Sujet : Re: Rationale for aligning data on even bytes in a Unix shell file?
De : cr88192 (at) *nospam* gmail.com (BGB)
Groupes : comp.lang.cDate : 09. May 2025, 19:31:27
Autres entêtes
Organisation : A noiseless patient Spider
Message-ID : <vvlhvh$2uri7$2@dont-email.me>
References : 1 2 3 4 5 6 7 8 9 10 11 12 13 14 15 16 17 18 19 20 21
User-Agent : Mozilla Thunderbird
On 5/9/2025 12:52 PM, Bonita Montero wrote:
Am 07.05.2025 um 12:08 schrieb BGB:
If you know one side is UTF-8 and the other is UTF-16, then conversion does not need to know or care which locale is in effect.
Unicode hasn't locales, i.e. alternative meanings for the same code-
point. Even the characters from 128 to 255 are fixed to Latin-1.
A locale is not an encoding; nor is it a codepage.
A locale is a set of formatting and language-specific rules to apply.
Which, in some past contexts, may have been associated with the usage of specific code pages, but codepages are N/A with Unicode. Even as such, various language specific rules may still exist.

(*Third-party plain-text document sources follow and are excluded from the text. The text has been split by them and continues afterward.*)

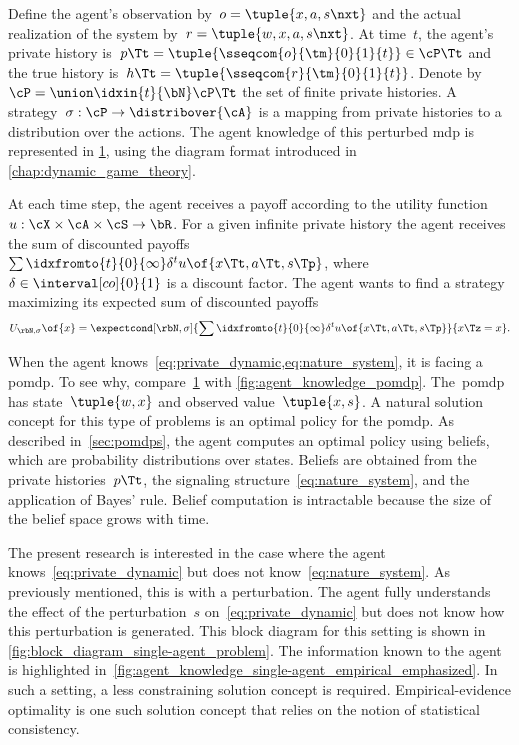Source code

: Define the agent's observation by~\(o = \tuple{x, a, s\nxt}\) and the actual realization of the system by~\(r = \tuple{w, x, a, s\nxt}\).
At time~\(t\), the agent's private history is~\(p\Tt = \tuple{\sseqcom{o}{\tm}{0}{1}{t}} \in \cP\Tt\) and the true history is~\(h\Tt = \tuple{\sseqcom{r}{\tm}{0}{1}{t}}\).
Denote by~\(\cP = \union \idxin{t}{\bN} \cP\Tt\) the set of finite private histories.
A strategy~\(\sigma : \cP \to \distribover{\cA}\) is a mapping from private histories to a distribution over the actions.
The agent knowledge of this perturbed \ac{mdp} is represented in \cref{fig:agent_knowledge_single-agent_empirical}, using the diagram format introduced in \cref{chap:dynamic_game_theory}.

\begin{sidewaysfigure}
\centering
{}
\label{fig:agent_knowledge_single-agent_empirical}
\end{sidewaysfigure}

At each time step, the agent receives a payoff according to the utility function~\(u: \cX \times \cA \times \cS \to \bR\).
For a given infinite private history the agent receives the sum of discounted payoffs~\(\sum\idxfromto{t}{0}{\infty} \delta^t u \of{x\Tt, a\Tt, s\Tp}\), where~\(\delta \in \interval[co]{0}{1}\) is a discount factor.
The agent wants to find a strategy maximizing its expected sum of discounted payoffs
\[U\params{\rbN, \sigma}\of{x} = \expectcond[\rbN, \sigma]{\sum\idxfromto{t}{0}{\infty} \delta^t u \of{x\Tt, a\Tt, s\Tp}}{x\Tz = x}.
\]

When the agent knows~\cref{eq:private_dynamic,eq:nature_system}, it is facing a \ac{pomdp}.
To see why, compare~\cref{fig:agent_knowledge_single-agent_empirical} with \cref{fig:agent_knowledge_pomdp}.
The~\ac{pomdp} has state~\(\tuple{w, x}\) and observed value~\(\tuple{x,s}\).
A natural solution concept for this type of problems is an optimal policy for the \ac{pomdp}.
As described in~\cref{sec:pomdps}, the agent computes an optimal policy using beliefs, which are probability distributions over states.
Beliefs are obtained from the private histories~\(p\Tt\), the signaling structure~\cref{eq:nature_system}, and the application of Bayes' rule.
Belief computation is intractable because the size of the belief space grows with time.

The present research is interested in the case where the agent knows~\cref{eq:private_dynamic} but does not know~\cref{eq:nature_system}.
As previously mentioned, this is  with a perturbation.
The agent fully understands the effect of the perturbation~\(s\) on~\cref{eq:private_dynamic} but does not know how this perturbation is generated.
This block diagram for this setting is shown in \cref{fig:block_diagram_single-agent_problem}.
The information known to the agent is highlighted in~\cref{fig:agent_knowledge_single-agent_empirical_emphasized}.
In such a setting, a less constraining solution concept is required.
Empirical-evidence optimality is one such solution concept that relies on the notion of statistical consistency.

For things like case-folding, you may still need to care about which language (AKA, locale) is in effect, as some conversions may apply to some languages but not others.
Some letters case-map differently depending on the language, ligatures may be in effect (which may compose/decompose or map to other ligatures), etc.

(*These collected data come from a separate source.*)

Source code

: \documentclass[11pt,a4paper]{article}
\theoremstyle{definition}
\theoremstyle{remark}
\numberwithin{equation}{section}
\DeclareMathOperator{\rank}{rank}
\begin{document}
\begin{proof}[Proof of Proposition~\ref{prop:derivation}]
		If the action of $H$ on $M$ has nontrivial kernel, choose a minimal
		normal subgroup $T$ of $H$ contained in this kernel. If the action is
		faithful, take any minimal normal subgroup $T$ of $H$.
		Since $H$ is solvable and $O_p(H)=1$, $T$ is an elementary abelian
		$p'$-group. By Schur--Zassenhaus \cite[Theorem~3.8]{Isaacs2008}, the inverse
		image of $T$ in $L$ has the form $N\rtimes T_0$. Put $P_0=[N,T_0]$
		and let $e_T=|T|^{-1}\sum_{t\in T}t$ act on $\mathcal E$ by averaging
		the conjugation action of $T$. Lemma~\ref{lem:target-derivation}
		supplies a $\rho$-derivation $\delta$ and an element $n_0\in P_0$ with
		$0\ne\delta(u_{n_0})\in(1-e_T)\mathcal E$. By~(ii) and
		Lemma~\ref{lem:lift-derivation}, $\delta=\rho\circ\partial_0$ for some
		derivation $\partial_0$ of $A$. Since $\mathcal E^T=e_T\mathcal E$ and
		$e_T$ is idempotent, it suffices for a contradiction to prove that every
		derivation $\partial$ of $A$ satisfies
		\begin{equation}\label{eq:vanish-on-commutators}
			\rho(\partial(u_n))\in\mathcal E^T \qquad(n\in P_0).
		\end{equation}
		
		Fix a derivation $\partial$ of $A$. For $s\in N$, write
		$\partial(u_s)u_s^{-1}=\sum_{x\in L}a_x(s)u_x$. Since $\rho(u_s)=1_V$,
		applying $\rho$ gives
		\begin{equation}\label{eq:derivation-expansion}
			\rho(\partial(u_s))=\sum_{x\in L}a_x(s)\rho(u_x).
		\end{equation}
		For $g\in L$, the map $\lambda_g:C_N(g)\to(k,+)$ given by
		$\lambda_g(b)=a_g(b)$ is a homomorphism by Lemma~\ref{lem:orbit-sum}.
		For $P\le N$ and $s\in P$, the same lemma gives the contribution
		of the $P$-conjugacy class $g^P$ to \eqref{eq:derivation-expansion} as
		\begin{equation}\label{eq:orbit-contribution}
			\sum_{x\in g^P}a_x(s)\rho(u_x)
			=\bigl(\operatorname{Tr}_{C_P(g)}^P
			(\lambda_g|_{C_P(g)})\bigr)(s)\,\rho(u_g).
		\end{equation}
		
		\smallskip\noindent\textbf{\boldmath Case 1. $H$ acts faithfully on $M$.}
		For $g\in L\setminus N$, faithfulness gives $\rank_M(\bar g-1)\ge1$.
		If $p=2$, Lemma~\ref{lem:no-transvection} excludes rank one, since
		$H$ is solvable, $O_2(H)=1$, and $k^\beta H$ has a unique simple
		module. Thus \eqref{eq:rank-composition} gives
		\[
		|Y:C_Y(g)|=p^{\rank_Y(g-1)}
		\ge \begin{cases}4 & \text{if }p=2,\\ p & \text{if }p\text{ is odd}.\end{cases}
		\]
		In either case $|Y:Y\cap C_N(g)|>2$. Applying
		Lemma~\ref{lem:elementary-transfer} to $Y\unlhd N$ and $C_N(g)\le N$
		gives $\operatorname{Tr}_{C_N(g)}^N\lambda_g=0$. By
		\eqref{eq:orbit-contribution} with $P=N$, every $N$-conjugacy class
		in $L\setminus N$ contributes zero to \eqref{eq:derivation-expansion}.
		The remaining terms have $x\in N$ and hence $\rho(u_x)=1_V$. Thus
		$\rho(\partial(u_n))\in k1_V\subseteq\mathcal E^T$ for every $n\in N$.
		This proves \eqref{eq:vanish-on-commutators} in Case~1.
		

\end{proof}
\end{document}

Or, one just throws a lot of this out and uses a simplified set of "mostly language neutral" rules.
Say, case conversion maps:
Upper: 0061..007A -> 0041..005A
Lower: 0041..005A -> 0061..007A
Upper: 00E0..00FE -> 00C0..00DE
Lower: 00C0..00DE -> 00E0..00FE
... (Add a few more, for Greek / Cyrillic / etc)
And, maybe a few special cases, say (*):
009A <-> 008A
009C <-> 008C
009E <-> 008E
00FF <-> 009F
*: Assuming the "1252 mappings in Unicode Space replacing C1 controls" wonk.
Probably ignore most everything else, it passes through as-is.